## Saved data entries
<<<<

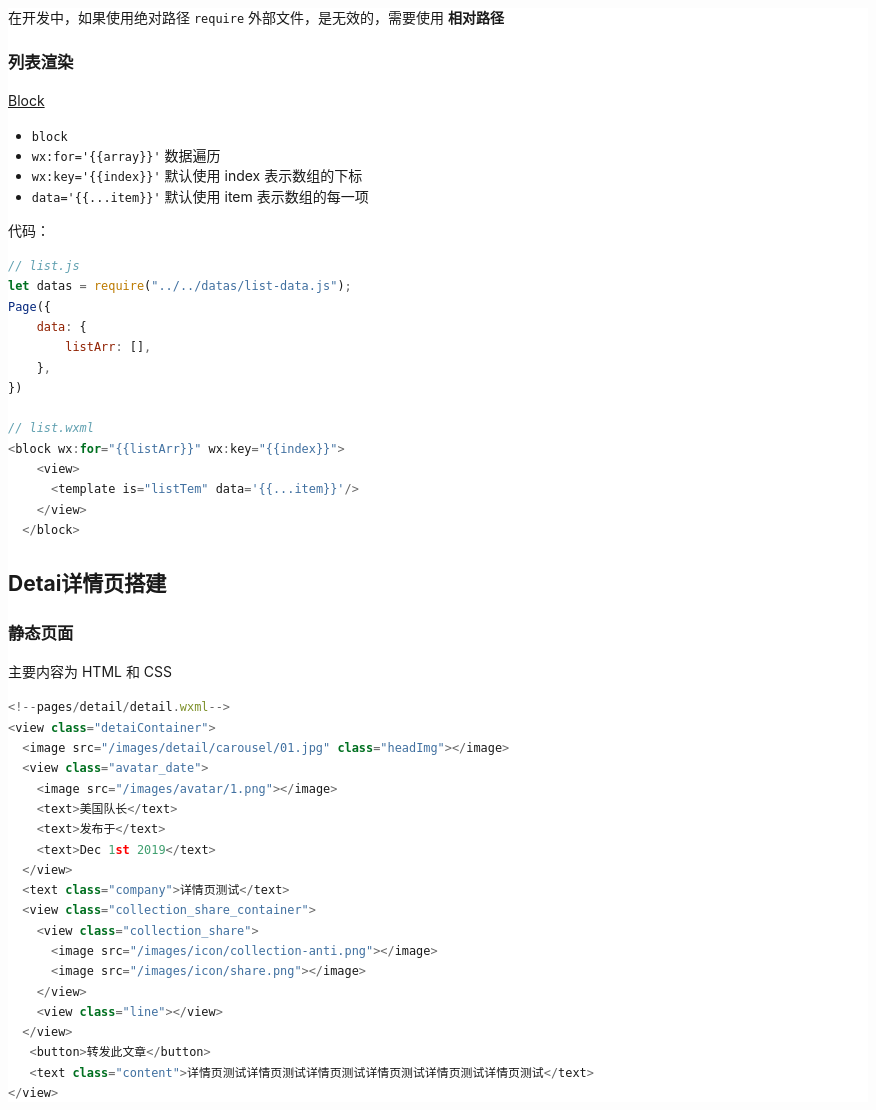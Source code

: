 在开发中，如果使用绝对路径 `require` 外部文件，是无效的，需要使用 **相对路径**

### 列表渲染

[Block](https://developers.weixin.qq.com/miniprogram/dev/reference/wxml/template.html)

- `block` 
- `wx:for='{{array}}'` 数据遍历
- `wx:key='{{index}}'` 默认使用 index 表示数组的下标
- `data='{{...item}}'` 默认使用 item 表示数组的每一项

代码：

```js
// list.js 
let datas = require("../../datas/list-data.js");
Page({
    data: {
        listArr: [],
    },
})

// list.wxml
<block wx:for="{{listArr}}" wx:key="{{index}}">
    <view>
      <template is="listTem" data='{{...item}}'/>
    </view>
  </block>
```



## Detai详情页搭建

### 静态页面

主要内容为 HTML 和 CSS

```js
<!--pages/detail/detail.wxml-->
<view class="detaiContainer">
  <image src="/images/detail/carousel/01.jpg" class="headImg"></image>
  <view class="avatar_date">
    <image src="/images/avatar/1.png"></image>
    <text>美国队长</text>
    <text>发布于</text>
    <text>Dec 1st 2019</text>
  </view>
  <text class="company">详情页测试</text>
  <view class="collection_share_container">
    <view class="collection_share">
      <image src="/images/icon/collection-anti.png"></image>
      <image src="/images/icon/share.png"></image>
    </view>
    <view class="line"></view>
  </view>
   <button>转发此文章</button>
   <text class="content">详情页测试详情页测试详情页测试详情页测试详情页测试详情页测试</text>
</view>
```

>>>>

## Exercise
This exercise calls for a verbatim output of the entries, pictures omitted.

## Task result
Source code

: 在开发中，如果使用绝对路径 `require` 外部文件，是无效的，需要使用 **相对路径**

### 列表渲染

[Block](https://developers.weixin.qq.com/miniprogram/dev/reference/wxml/template.html)

- `block` 
- `wx:for='{{array}}'` 数据遍历
- `wx:key='{{index}}'` 默认使用 index 表示数组的下标
- `data='{{...item}}'` 默认使用 item 表示数组的每一项

代码：

```js
// list.js 
let datas = require("../../datas/list-data.js");
Page({
    data: {
        listArr: [],
    },
})

// list.wxml
<block wx:for="{{listArr}}" wx:key="{{index}}">
    <view>
      <template is="listTem" data='{{...item}}'/>
    </view>
  </block>
```



## Detai详情页搭建

### 静态页面

主要内容为 HTML 和 CSS

```js
<!--pages/detail/detail.wxml-->
<view class="detaiContainer">
  <image src="/images/detail/carousel/01.jpg" class="headImg"></image>
  <view class="avatar_date">
    <image src="/images/avatar/1.png"></image>
    <text>美国队长</text>
    <text>发布于</text>
    <text>Dec 1st 2019</text>
  </view>
  <text class="company">详情页测试</text>
  <view class="collection_share_container">
    <view class="collection_share">
      <image src="/images/icon/collection-anti.png"></image>
      <image src="/images/icon/share.png"></image>
    </view>
    <view class="line"></view>
  </view>
   <button>转发此文章</button>
   <text class="content">详情页测试详情页测试详情页测试详情页测试详情页测试详情页测试</text>
</view>
```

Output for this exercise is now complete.